Soutenir les services d’autopartage. La possession d’un véhicule est le plus important déterminant du choix du mode de transport : les autres modes disponibles pour faire un déplacement sont peu considérés par un propriétaire de véhicule privé. Pourtant : un véhicule privé reste stationné 95% du temps, perd de la valeur dès son acquisition et coûte cher. L’autopartage (système de location de véhicules en stations) est une alternative pertinente tant pour les ménages que la collectivité. Une analyse a d’ailleurs déjà démontré que même un usager fréquent de l’autopartage utilisera toujours plus les autres alternatives qu’un propriétaire de véhicule[10]. Transformer la possession privée par le recours à un véhicule partagé permet de réduire le nombre total de véhicules et le kilométrage parcouru en automobile.

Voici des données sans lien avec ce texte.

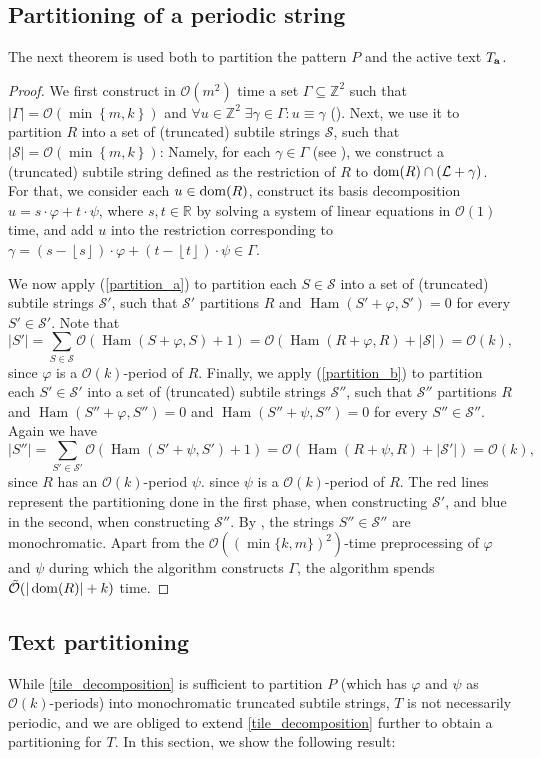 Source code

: \documentclass[11pt, letterpaper]{article}
\theoremstyle{plain}
\theoremstyle{definition}
\theoremstyle{remark}
\newcommand{\R}{\mathbb{R}}
\newcommand{\Z}{\mathbb{Z}}
\renewcommand{\O}{\mathcal{O}}
\newcommand{\tO}{\tilde{\mathcal{O}}}
\renewcommand{\S}{\mathcal{S}}
\renewcommand{\L}{\mathcal{L}}
\renewcommand{\phi}{\varphi}
\newcommand{\floor}[1]{\left\lfloor #1 \right\rfloor}
\newcommand{\set}[1]{\left\lbrace #1 \right\rbrace}
\DeclareMathOperator*{\Ham}{Ham}
\begin{document}
\subsection{Partitioning of a periodic string}
The next theorem is used both to partition the pattern $P$ and the active text $T_\mathbf{a}$.

\tileDecomposition
\begin{proof}
We first construct in $\O(m^2)$ time a set $\Gamma \subseteq \Z^2$ such that $|\Gamma| = \O(\min\set{m, k})$ and $\forall u \in \Z^2 \; \exists \gamma \in \Gamma : u \equiv \gamma$ (). Next, we use it to partition $R$ into a set of (truncated) subtile strings $\S$, such that $|\S| = \O(\min\set{m, k})$: Namely, for each $\gamma \in \Gamma$ (see ), we construct a (truncated) subtile string defined as the restriction of $R$ to $\d{R} \cap (\L + \gamma)$. For that, we consider each $u \in \operatorname*{dom}(R)$, construct its basis decomposition $u = s\cdot \phi + t\cdot \psi$, where $s,t\in \R$ by solving a system of linear equations in $\O(1)$ time, and add $u$ into the restriction corresponding to $\gamma = (s-\floor{s}) \cdot \phi + (t-\floor{t}) \cdot \psi \in \Gamma$. 

	We now apply  (\ref{partition_a}) to partition each $S \in \S$  into a set of (truncated) subtile strings $\S'$, such that $\S'$ partitions $R$ and $\Ham(S' + \phi, S') = 0$ for every $S' \in \S'$.
	Note that
	\[ |S'| = \sum_{S \in \S} \O(\Ham(S + \phi, S) + 1) = \O(\Ham(R + \phi, R) + |\S|) = \O(k),\]
	since $\phi$ is a $\O(k)$-period of $R$.
	Finally, we apply   (\ref{partition_b}) to partition each $S' \in \S'$ into a set of (truncated) subtile strings $\S''$, such that $\S''$ partitions $R$ and $\Ham(S'' + \phi, S'') = 0$ and $\Ham(S'' + \psi, S'') = 0$ for every $S'' \in \S''$.
	Again we have
	\[ |S''| = \sum_{S' \in \S'} \O(\Ham(S' + \psi, S') + 1) = \O(\Ham(R + \psi, R) + |\S'|) = \O(k),\]
	since $R$ has an $\O(k)$-period $\psi$.
	since $\psi$ is a $\O(k)$-period of $R$.
	The red lines represent the partitioning done in the first phase, when constructing $\S'$, and blue in the second, when constructing $\S''$.
	By , the strings $S'' \in \S''$ are monochromatic.
	Apart from the $\O((\min\{k,m\})^2)$-time preprocessing of $\phi$ and $\psi$ during which the algorithm constructs $\Gamma$, the algorithm spends $\tO(|\d{R}| + k)$ time.
\end{proof}


\subsection{Text partitioning}
While \cref{tile_decomposition} is sufficient to partition $P$ (which has $\phi$ and $\psi$ as $\O(k)$-periods) into monochromatic truncated subtile strings, $T$ is not necessarily periodic, and we are obliged to extend \cref{tile_decomposition} further to obtain a partitioning for $T$. In this section, we show the following result:
\end{document}
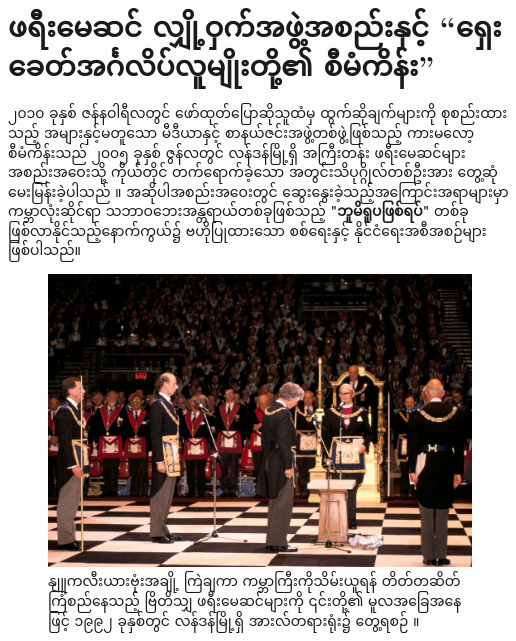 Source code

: \documentclass[10pt,twocolumn,letterpaper]{article}
\begin{document}
\section{ဖရီးမေဆင် လျှို့ဝှက်အဖွဲ့အစည်းနှင့် “ရှေးခေတ်အင်္ဂလိပ်လူမျိုးတို့၏ စီမံကိန်း”}

၂၀၁၀ ခုနှစ် ဇန်နဝါရီလတွင် ဖော်ထုတ်ပြောဆိုသူထံမှ ထွက်ဆိုချက်များကို စုစည်းထားသည့် အများနှင့်မတူသော မီဒီယာနှင့် စာနယ်ဇင်းအဖွဲ့တစ်ဖွဲ့ဖြစ်သည့် ကားမလော့စီမံကိန်းသည် ၂၀၀၅ ခုနှစ် ဇွန်လတွင် လန်ဒန်မြို့ရှိ အကြီးတန်း ဖရီးမေဆင်များ အစည်းအဝေးသို့ ကိုယ်တိုင် တက်ရောက်ခဲ့သော အတွင်းသိပုဂ္ဂိုလ်တစ်ဦးအား တွေ့ဆုံမေးမြန်းခဲ့ပါသည် \cite{4,6}။ အဆိုပါအစည်းအဝေးတွင် ဆွေးနွေးခဲ့သည့်အကြောင်းအရာများမှာ ကမ္ဘာလုံးဆိုင်ရာ သဘာဝဘေးအန္တရာယ်တစ်ခုဖြစ်သည့် \textbf{"ဘူမိရူပဖြစ်ရပ်"} တစ်ခု ဖြစ်လာနိုင်သည့်နောက်ကွယ်၌ ဗဟိုပြုထားသော စစ်ရေးနှင့် နိုင်ငံရေးအစီအစဉ်များ ဖြစ်ပါသည်။

\begin{figure}[b]
\begin{center}
\includegraphics[width=1\linewidth]{freemason.jpg}
\end{center}
   \caption{နျူကလီးယားဗုံးအချို့ ကြဲချကာ ကမ္ဘာကြီးကိုသိမ်းယူရန် တိတ်တဆိတ် ကြံစည်နေသည့် ဗြိတိသျှ ဖရီးမေဆင်များကို ၎င်းတို့၏ မူလအခြေအနေဖြင့် ၁၉၉၂ ခုနှစ်တွင် လန်ဒန်မြို့ရှိ အားလ်တရားရုံး၌ တွေ့ရစဉ် \cite{5}။}
\label{fig:1}
\label{fig:onecol}
\end{figure}
\end{document}
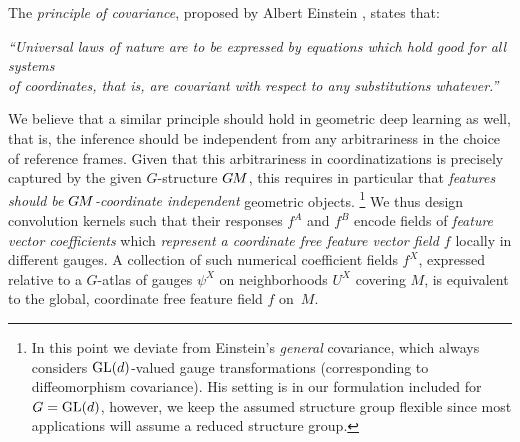 \begin{minipage}{\textwidth}
The \emph{principle of covariance}, proposed by Albert Einstein \cite{Einstein1916German,Einstein1916English}, states that:
\vspace*{1.ex}
\begin{center}
    \it
    ``Universal laws of nature are to be expressed by equations which hold good for all systems
    \\
    of coordinates, that is, are covariant with respect to any substitutions whatever.''
\end{center}
\vspace*{1.ex}
\end{minipage}
We believe that a similar principle should hold in geometric deep learning as well, that is, the inference should be independent from any arbitrariness in the choice of reference frames.
Given that this arbitrariness in coordinatizations is precisely captured by the given $G$-structure $G\mkern-1.4muM$, this requires in particular that \emph{features should be $G\mkern-1.4muM$-coordinate independent} geometric objects.%
\footnote{
    In this point we deviate from Einstein's \emph{general} covariance, which always considers $\operatorname{GL}(d)$-valued gauge transformations (corresponding to diffeomorphism covariance).
    His setting is in our formulation included for $G=\operatorname{GL}(d)$, however, we keep the assumed structure group flexible since most applications will assume a reduced structure group.
}
We thus design convolution kernels such that their responses $f^A$ and $f^B$ encode fields of \emph{feature vector coefficients} which \emph{represent a coordinate free feature vector field $f$} locally in different gauges.
A collection of such numerical coefficient fields $f^X$, expressed relative to a $G$-atlas of gauges $\psi^X$ on neighborhoods $U^X$ covering $M$, is equivalent to the global, coordinate free feature field $f$ on~$M$.


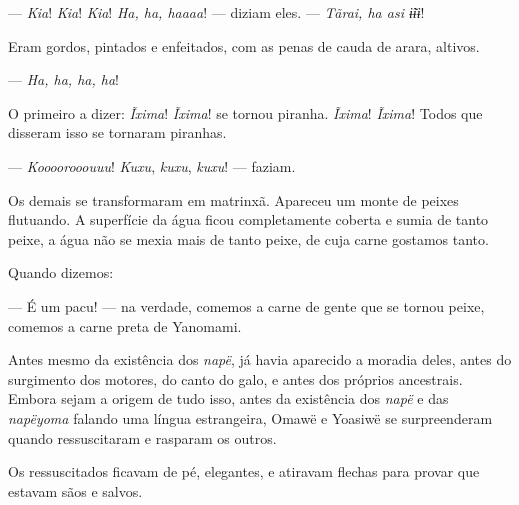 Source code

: 

--- \textit{Kia}! \textit{Kia}! \textit{Kia}! \textit{Ha, ha, haaaa}! --- diziam eles. --- \textit{Tãrai, ha asi ɨ̃ɨɨ}! 

Eram gordos, pintados e enfeitados, com as penas de cauda de arara,
altivos.

--- \textit{Ha, ha, ha, ha}! 



O primeiro a dizer: \textit{Ĩxima}! \textit{Ĩxima}! se tornou piranha. \textit{Ĩxima}! \textit{Ĩxima}! Todos
que disseram isso se tornaram piranhas. 

--- \textit{Koooorooouuu}! \textit{Kuxu}, \textit{kuxu}, \textit{kuxu}! --- faziam. 

Os demais se transformaram em matrinxã. Apareceu um monte de peixes
flutuando. A superfície da água ficou completamente coberta e sumia de
tanto peixe, a água não se mexia mais de tanto peixe, de cuja carne gostamos
tanto.

Quando dizemos:

--- É um pacu! --- na verdade, comemos a carne de gente que se tornou
peixe, comemos a carne preta de Yanomami. 


Antes mesmo da existência dos \textit{napë}, já havia aparecido a moradia
deles, antes do surgimento dos motores, do canto do galo, e antes dos
próprios ancestrais. Embora sejam a origem de tudo isso, antes da
existência dos \textit{napë} e das \textit{napëyoma} falando uma língua
estrangeira, Omawë e Yoasiwë se surpreenderam quando ressuscitaram e
rasparam os outros. 

Os ressuscitados ficavam de pé, elegantes, e atiravam flechas para
provar que estavam sãos e salvos.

Ensuite, pas avant, on identifie les stratégies de transfert des déplacements vers des modes plus durables et d’amélioration de l’empreinte carbone de chaque kilomètre parcouru en auto.
[2] Région de la Capitale nationale – données SAAQ et ISQ
[3] Selon statistiques de la SAAQ
[4] Calculs Chaire Mobilité – matrices de déplacements OD 2017 Québec
[5] Calculs Chaire Mobilité avec OD 2013 montréalaise
[8] Pépin, F. (2012). Mobilité quotidienne des enfants : déterminants, caractéristiques et évolution (Mémoire de maîtrise, École Polytechnique de Montréal). Tiré de https://publications.polymtl.ca/994/
[9] Calculs Chaire Mobilité à partir de l’enquête OD 2013 montréalaise
[10] Sioui, L, Morency, C, Trépanier, M. (2013). How Carsharing Affects the Travel Behavior of Households: A Case Study of Montréal, International Journal of Sustainable Transportation, Volume 7, 2013 – Issue 1: Shared-Use Vehicle Services for Sustainable Transportation.